··· DATA SECTION
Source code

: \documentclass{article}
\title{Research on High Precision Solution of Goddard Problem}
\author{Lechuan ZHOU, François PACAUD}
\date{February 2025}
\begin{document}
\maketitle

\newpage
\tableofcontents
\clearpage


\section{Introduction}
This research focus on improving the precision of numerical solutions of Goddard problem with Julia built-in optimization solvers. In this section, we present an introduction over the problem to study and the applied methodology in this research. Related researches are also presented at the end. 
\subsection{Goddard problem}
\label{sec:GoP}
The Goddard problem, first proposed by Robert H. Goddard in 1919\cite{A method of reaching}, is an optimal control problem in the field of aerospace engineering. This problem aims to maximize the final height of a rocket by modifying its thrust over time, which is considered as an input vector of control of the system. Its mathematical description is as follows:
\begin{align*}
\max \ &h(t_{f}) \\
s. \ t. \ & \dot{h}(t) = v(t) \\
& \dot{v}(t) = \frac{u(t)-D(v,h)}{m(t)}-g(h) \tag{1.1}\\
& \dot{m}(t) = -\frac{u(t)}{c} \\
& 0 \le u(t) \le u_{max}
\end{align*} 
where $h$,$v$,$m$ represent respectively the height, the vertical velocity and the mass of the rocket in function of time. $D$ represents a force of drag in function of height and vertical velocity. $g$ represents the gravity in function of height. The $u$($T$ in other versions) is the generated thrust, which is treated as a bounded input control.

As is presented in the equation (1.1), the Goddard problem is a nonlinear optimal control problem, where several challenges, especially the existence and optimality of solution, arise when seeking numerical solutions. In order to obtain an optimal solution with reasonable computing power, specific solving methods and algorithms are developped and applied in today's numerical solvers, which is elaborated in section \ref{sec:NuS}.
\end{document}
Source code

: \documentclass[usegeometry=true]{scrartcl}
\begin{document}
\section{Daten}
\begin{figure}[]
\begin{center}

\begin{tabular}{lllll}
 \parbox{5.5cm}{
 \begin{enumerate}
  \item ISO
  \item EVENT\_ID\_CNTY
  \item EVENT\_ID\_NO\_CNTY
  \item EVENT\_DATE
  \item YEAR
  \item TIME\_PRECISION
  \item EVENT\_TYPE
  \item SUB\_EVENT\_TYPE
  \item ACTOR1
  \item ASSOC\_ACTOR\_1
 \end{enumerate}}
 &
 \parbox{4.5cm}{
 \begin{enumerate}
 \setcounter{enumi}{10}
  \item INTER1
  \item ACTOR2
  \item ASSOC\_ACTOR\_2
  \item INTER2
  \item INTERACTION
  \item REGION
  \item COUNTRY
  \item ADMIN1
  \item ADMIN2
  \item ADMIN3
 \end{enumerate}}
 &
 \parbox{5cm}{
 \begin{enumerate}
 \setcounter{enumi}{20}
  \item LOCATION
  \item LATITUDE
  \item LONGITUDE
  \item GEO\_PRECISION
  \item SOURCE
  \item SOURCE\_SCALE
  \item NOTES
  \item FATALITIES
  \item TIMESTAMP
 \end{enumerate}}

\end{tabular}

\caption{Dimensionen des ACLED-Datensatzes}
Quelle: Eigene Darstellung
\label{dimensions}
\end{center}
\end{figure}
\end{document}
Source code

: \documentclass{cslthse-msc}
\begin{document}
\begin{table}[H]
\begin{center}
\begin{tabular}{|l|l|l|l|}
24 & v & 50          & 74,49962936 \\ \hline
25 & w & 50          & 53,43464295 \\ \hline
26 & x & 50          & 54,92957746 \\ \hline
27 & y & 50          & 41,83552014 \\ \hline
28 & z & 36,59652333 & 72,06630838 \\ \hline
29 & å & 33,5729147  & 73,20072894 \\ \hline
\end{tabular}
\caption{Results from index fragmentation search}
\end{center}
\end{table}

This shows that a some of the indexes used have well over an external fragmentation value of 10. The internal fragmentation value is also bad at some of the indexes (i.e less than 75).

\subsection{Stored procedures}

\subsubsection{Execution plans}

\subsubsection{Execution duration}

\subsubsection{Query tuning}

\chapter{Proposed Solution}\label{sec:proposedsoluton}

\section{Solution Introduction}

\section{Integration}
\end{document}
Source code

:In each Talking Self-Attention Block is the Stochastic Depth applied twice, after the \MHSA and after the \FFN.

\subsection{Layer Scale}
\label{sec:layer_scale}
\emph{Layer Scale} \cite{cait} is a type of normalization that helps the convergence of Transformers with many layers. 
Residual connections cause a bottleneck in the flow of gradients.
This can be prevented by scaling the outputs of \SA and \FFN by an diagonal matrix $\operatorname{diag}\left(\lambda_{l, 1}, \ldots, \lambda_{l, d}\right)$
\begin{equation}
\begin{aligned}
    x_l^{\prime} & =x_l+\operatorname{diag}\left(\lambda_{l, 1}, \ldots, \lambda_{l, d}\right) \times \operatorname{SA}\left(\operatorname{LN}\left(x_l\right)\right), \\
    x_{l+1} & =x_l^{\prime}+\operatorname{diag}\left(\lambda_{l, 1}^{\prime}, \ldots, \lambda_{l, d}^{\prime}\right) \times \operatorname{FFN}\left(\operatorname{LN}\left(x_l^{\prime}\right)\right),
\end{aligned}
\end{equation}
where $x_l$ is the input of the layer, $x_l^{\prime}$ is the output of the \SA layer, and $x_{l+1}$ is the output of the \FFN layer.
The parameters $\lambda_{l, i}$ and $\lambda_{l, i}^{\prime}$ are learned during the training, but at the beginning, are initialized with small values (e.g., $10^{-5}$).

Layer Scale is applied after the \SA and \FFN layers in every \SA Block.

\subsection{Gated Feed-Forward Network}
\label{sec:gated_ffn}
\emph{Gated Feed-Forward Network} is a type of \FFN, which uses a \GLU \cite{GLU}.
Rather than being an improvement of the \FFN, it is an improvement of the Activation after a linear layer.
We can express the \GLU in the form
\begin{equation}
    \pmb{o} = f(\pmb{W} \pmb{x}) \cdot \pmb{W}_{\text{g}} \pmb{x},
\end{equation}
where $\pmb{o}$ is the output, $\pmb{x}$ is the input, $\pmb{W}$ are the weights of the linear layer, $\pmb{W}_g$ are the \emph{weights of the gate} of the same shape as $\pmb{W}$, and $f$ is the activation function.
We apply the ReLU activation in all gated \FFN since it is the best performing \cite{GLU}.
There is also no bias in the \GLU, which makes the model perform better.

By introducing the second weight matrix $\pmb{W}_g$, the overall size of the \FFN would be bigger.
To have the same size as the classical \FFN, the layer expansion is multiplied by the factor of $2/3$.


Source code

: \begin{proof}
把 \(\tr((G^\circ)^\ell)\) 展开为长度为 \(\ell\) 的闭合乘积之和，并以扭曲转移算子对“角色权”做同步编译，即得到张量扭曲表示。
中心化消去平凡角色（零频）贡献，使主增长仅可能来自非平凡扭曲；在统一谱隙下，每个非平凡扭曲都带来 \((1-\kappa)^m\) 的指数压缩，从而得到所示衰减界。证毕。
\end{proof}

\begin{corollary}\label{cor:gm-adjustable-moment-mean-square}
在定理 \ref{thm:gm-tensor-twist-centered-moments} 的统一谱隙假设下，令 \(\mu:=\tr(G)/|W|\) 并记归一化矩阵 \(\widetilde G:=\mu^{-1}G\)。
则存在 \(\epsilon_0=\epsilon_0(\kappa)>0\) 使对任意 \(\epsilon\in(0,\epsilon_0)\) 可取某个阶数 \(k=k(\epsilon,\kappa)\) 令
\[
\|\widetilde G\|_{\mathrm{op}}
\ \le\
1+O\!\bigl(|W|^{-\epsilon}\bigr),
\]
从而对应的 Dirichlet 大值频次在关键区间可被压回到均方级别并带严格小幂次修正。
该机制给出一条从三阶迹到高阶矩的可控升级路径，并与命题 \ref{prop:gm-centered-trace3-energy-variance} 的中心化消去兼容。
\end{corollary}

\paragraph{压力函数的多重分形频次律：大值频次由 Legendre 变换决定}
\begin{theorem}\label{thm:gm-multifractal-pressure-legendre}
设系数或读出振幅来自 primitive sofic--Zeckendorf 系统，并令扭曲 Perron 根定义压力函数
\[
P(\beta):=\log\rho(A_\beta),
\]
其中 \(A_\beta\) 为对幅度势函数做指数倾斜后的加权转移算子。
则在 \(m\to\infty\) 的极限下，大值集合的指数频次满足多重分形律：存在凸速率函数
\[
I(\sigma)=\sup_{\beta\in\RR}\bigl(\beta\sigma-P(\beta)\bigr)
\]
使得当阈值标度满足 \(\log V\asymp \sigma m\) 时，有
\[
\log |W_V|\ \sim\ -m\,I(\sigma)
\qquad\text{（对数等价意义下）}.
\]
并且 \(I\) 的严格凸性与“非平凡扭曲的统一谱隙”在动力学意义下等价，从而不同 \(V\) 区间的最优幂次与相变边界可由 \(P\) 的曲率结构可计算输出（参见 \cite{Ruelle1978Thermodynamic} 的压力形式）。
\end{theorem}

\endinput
······
All lines in the data above from the one with "则存在 \(\epsilon_0=\epsilon_0(\kappa)>0\) 使对任意" through the one with "从而对应的 Dirichlet 大值频次在关键区间可被压回到均方级别并带严格小幂次修正。" must be repeated exactly, and no others.

则存在 \(\epsilon_0=\epsilon_0(\kappa)>0\) 使对任意 \(\epsilon\in(0,\epsilon_0)\) 可取某个阶数 \(k=k(\epsilon,\kappa)\) 令
\[
\|\widetilde G\|_{\mathrm{op}}
\ \le\
1+O\!\bigl(|W|^{-\epsilon}\bigr),
\]
从而对应的 Dirichlet 大值频次在关键区间可被压回到均方级别并带严格小幂次修正。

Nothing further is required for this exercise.